Nach dem unter maßgeblicher Mitwirkung von Bundeskanzlerin Angela Merkel erzielten Kompromiss bei den EU-Finanzen muss Deutschland mehr zahlen als bisher.

In der Kritik: Angela Merkel (Foto: Foto: AP)

Der stellvertretende Regierungssprecher Thomas Steg sagte am Freitag: "Wir werden weniger abführen müssen, als wir gedacht haben, aber wir werden mehr abführen müssen als in der Vergangenheit". Genaue Zahlen nannte er nicht.

Steg bestätigte damit "in der Tendenz" einen Bericht der Berliner Zeitung, wonach laut Expertenschätzung der deutsche Nettobeitrag für die Europäische Union um knapp zwei Milliarden auf jährlich 10,4 Milliarden Euro steigt. Steg machte aber deutlich, dass der höhere Nettobetrag im wesentlichen dadurch entstehe, dass die Rückflüsse aus Brüssel an Deutschland geringer würden, weil die neuen Mitgliedsländer stärkere Hilfen brauchten.

Das gelte für alle großen westeuropäischen Industrieländer. "Aber das ist der Preis, den wir gerne bereit sind zu bezahlen für das große Werk der historischen Einigung Europas", erklärte Steg.

FDP: Kompromiss finanzpolitsch nicht zu verantworten

Bundeskanzlerin Angela Merkel machte nach den Worten von Steg bereits beim Gipfel in Brüssel deutlich, dass es für Deutschland gegenüber dem luxemburgischen Vorschlag eine Besserstellung um eine knappe Milliarde Euro gebe. Auch gegenüber dem britischen Kompromissvorschlag sei eine Besserstellung erreicht worden. Daher sei der ausgehandelte Kompromiss "gemessen an unseren Erwartungen ein vorzügliches Ergebnis, weil es unterhalb dessen bleibt, womit wir lange Zeit rechnen mussten".

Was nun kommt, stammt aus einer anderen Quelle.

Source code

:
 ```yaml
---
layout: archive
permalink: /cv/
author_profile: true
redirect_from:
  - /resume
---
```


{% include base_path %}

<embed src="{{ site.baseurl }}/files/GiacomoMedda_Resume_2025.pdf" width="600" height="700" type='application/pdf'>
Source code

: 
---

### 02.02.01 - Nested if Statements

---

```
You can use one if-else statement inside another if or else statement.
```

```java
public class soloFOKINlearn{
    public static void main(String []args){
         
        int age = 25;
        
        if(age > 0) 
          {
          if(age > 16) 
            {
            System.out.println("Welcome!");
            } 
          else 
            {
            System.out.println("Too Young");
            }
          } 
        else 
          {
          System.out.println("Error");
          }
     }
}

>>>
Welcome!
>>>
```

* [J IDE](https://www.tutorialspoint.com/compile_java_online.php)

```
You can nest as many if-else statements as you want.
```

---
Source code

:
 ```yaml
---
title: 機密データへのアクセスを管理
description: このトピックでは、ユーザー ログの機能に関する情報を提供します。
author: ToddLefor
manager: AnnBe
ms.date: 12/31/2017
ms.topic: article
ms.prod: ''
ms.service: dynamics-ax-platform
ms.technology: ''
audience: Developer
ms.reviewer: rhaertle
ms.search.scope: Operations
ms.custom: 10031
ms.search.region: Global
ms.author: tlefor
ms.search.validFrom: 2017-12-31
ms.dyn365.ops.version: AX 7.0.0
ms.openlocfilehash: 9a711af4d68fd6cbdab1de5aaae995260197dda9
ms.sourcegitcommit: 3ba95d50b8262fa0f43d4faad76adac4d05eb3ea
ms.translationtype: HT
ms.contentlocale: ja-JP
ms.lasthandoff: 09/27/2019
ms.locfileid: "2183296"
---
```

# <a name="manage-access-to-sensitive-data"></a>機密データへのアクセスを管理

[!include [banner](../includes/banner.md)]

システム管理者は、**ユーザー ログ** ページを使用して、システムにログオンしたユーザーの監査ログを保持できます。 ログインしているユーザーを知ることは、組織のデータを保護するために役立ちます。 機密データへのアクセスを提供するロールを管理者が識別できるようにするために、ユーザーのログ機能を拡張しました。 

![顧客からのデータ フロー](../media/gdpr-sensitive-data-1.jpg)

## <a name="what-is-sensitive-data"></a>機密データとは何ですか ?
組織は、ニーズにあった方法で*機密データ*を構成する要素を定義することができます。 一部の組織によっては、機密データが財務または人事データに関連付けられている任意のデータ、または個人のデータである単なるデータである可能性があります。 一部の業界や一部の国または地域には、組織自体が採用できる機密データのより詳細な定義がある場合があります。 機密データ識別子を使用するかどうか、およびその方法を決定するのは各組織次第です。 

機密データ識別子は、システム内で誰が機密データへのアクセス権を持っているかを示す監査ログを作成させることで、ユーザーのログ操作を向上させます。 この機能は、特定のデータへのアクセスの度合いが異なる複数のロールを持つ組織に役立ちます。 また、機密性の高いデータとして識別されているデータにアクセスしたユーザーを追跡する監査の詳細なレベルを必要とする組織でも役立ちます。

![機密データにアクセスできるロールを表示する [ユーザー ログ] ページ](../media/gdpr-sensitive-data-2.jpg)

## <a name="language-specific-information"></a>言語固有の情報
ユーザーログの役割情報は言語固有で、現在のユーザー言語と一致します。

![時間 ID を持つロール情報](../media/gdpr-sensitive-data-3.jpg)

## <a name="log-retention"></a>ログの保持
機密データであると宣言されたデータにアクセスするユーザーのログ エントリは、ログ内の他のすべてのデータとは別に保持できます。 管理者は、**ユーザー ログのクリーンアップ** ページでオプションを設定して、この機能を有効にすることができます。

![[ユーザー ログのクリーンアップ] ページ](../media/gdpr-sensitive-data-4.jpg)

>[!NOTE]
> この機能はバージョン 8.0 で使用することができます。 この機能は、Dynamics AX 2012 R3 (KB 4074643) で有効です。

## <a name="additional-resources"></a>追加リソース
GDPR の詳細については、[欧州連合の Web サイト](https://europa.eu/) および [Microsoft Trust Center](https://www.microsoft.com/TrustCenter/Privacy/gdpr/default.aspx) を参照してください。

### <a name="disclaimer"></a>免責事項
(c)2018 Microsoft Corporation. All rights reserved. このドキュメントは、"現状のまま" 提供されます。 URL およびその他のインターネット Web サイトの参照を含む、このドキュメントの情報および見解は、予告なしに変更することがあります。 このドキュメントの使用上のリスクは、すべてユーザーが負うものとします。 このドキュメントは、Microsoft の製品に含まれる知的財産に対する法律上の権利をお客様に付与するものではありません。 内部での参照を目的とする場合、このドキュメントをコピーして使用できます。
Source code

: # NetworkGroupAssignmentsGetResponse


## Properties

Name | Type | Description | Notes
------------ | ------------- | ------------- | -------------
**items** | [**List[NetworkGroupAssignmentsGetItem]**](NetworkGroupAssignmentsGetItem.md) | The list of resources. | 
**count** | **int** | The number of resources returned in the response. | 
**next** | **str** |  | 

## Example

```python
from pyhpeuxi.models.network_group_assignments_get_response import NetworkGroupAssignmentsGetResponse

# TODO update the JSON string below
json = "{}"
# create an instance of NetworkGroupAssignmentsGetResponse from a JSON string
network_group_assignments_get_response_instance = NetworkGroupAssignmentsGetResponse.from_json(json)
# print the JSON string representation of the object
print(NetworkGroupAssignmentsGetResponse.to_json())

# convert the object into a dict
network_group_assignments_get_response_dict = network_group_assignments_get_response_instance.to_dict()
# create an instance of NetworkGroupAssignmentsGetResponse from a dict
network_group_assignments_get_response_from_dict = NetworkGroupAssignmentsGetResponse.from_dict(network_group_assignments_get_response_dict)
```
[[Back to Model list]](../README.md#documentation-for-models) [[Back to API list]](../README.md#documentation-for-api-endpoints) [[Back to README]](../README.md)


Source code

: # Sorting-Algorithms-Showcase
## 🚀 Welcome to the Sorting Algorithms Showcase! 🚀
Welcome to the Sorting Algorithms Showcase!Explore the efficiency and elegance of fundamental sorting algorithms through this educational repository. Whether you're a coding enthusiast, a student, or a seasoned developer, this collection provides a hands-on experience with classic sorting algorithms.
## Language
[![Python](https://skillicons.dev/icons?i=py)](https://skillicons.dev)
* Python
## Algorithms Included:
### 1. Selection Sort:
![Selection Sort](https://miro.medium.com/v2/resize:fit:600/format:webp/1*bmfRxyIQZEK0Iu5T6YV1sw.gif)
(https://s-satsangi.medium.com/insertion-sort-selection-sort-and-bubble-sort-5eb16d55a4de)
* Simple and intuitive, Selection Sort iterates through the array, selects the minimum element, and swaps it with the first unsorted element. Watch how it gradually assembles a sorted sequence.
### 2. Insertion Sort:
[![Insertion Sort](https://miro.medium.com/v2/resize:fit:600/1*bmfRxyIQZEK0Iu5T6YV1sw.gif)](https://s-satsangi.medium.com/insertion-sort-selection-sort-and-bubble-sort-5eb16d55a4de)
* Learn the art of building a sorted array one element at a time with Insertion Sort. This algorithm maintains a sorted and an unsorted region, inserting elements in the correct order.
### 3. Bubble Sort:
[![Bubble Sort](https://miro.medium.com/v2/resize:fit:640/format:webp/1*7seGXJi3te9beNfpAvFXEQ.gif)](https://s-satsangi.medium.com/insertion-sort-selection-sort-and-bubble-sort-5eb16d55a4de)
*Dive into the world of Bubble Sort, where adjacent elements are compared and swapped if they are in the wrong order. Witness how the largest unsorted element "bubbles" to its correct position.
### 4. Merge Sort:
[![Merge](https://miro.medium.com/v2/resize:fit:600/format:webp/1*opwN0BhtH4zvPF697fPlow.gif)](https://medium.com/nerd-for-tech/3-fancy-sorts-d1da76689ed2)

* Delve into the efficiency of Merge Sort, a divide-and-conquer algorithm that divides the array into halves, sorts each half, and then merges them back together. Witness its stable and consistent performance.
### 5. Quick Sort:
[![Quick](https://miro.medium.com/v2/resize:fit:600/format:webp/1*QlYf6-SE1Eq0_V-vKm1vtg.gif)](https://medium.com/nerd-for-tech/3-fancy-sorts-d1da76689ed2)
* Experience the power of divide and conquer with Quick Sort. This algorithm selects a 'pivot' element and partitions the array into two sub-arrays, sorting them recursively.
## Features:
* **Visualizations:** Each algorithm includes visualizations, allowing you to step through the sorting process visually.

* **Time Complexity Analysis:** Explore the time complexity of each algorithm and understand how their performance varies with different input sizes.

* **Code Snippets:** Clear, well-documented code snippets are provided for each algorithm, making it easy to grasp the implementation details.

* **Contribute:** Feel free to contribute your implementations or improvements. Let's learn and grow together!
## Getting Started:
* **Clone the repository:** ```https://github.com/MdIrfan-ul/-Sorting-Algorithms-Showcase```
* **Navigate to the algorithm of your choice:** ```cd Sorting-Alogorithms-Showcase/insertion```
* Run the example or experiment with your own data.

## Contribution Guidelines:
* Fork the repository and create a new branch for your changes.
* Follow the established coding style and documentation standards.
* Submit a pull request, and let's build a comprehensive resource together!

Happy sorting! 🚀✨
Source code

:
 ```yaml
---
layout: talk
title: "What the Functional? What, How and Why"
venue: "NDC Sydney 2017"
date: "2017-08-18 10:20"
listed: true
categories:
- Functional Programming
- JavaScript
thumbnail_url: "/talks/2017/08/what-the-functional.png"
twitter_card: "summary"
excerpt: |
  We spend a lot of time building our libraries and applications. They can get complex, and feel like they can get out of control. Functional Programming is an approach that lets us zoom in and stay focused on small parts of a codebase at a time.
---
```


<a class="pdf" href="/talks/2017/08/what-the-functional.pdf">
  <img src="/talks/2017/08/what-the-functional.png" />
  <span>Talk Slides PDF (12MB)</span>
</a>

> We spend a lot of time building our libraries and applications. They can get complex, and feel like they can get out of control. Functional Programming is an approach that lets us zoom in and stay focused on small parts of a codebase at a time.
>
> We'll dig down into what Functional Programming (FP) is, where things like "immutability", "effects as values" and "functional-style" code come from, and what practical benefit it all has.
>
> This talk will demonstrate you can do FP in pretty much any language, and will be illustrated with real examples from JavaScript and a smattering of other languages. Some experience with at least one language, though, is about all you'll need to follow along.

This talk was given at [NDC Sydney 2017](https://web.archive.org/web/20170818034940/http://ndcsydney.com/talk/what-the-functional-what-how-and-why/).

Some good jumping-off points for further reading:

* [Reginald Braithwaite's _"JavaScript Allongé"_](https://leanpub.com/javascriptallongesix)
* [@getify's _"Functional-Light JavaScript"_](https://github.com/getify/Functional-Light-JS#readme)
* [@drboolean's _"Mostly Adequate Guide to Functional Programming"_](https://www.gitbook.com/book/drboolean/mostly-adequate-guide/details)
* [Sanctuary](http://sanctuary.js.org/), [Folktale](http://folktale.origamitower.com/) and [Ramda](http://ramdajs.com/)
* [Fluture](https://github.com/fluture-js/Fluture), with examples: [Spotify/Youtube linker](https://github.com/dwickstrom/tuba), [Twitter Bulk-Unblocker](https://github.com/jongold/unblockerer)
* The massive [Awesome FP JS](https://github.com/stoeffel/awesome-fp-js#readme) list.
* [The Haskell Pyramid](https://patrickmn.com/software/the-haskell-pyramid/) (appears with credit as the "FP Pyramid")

Die Opposition kritsierte den neuen EU-Haushalt. "Dieser viel gerühmte Kompromiss ist finanzpolitisch nicht zu verantworten", sagte der FDP-Finanzexperte Hermann Otto Solms der Berliner Zeitung. "Wie soll ein deutscher Haushalt konsolidiert werden, wenn laufend zusätzliche Ausgaben oben drauf gesattelt werden?" Die Vereinbarung widerspricht dem Bericht zufolge auch dem Koalitionsvertrag von Union und SPD, der eine "relative Entlastung" bei den EU-Beiträgen vorsieht und auf Konsolidierungszwänge verweist.

"Belastung für den Haushalt"

Die finanzpolitische Sprecherin der Grünen im Bundestag, Christine Scheel, kritisierte ebenfalls den Abschluss. "Merkel wurde rauf und runter gefeiert für das wunderbare Ergebnis, aber wenn dieses Ergebnis dazu führt, dass der deutsche Beitrag erheblich steigt, dann ist ein Haar in der Suppe", sagte sie. Für den deutschen Haushalt sei der Abschluss eine Belastung.

Auch im Europäischen Parlament stößt der Beschluss der EU-Regierungschefs auf anhaltende Kritik. Die Vorsitzende der FDP-Gruppe, Silvana Koch- Mehrin, kritisierte, während der deutsche Beitrag steige, blieben die Probleme wie hohe Agrarsubventionen und geringe Forschungsausgaben ungelöst. "Das ist ein Pyrrhus-Sieg für die Kanzlerin", sagte Koch-Mehrin der Berliner Zeitung.

"Aus nationaler Sicht nicht sehr gut"

Die Finanzexpertin der europäischen Grünen, Helga Trüpel, bemängelte, dass Merkel "aus nationaler Sicht nicht sehr gut" verhandelt habe. Für Europa allerdings seien die deutschen Zugeständnisse richtig gewesen.

Der Nettobeitrag ist die Differenz zwischen den Überweisungen nach Brüssel und den Rückflüssen in Form von Agrarbeihilfen oder Strukturförderung, etwa für Ostdeutschland. Zwar steigen diese Rückflüsse den deutschen Schätzungen zufolge in der Finanzperiode bis 2013 leicht an, weil die EU-Ausgaben insgesamt wachsen.

Die Überweisungen von Berlin nach Brüssel aber erhöhen sich wesentlich stärker - von zuletzt 20 Milliarden auf mehr 23 Milliarden Euro jährlich, wie es in dem Bericht hieß. Andere EU-Staaten wie Italien oder Spanien hatten beim Gipfel vorige Woche zum Ausgleich höhere Rückflüsse ausgehandelt.